Take the data below and filter it for lines containing the word "textrm"; show each line found.

"""

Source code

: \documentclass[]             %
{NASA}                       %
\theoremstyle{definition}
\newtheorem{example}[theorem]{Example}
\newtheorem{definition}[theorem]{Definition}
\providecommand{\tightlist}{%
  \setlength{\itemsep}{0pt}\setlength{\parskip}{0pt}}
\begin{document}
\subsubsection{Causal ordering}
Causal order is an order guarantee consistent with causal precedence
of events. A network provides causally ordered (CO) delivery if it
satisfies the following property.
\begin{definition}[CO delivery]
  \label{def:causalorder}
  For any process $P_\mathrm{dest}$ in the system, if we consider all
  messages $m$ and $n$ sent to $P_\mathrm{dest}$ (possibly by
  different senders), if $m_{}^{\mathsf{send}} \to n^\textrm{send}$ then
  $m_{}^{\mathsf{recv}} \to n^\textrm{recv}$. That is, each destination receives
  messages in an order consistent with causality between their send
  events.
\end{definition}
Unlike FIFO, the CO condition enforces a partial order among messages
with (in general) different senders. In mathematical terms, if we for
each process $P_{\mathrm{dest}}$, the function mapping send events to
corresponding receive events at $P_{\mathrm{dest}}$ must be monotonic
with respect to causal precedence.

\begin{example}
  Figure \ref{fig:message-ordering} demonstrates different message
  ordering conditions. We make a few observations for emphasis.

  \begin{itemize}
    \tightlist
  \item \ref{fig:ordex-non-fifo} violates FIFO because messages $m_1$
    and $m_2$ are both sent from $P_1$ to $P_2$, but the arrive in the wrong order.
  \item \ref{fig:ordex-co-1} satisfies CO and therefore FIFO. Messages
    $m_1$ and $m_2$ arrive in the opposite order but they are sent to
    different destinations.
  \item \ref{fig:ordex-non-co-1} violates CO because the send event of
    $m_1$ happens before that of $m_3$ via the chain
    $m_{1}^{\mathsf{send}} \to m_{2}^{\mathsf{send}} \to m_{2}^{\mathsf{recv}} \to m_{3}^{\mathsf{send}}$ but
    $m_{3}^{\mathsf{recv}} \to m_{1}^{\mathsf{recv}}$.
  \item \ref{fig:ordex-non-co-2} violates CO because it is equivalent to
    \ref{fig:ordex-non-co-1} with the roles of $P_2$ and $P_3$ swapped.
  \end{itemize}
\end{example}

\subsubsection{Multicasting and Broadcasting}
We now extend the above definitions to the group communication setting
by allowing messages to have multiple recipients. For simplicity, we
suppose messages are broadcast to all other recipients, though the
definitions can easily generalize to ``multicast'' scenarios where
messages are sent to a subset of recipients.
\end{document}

"""

— SOLUTION TO THIS TASK —
  different senders), if $m_{}^{\mathsf{send}} \to n^\textrm{send}$ then
  $m_{}^{\mathsf{recv}} \to n^\textrm{recv}$. That is, each destination receives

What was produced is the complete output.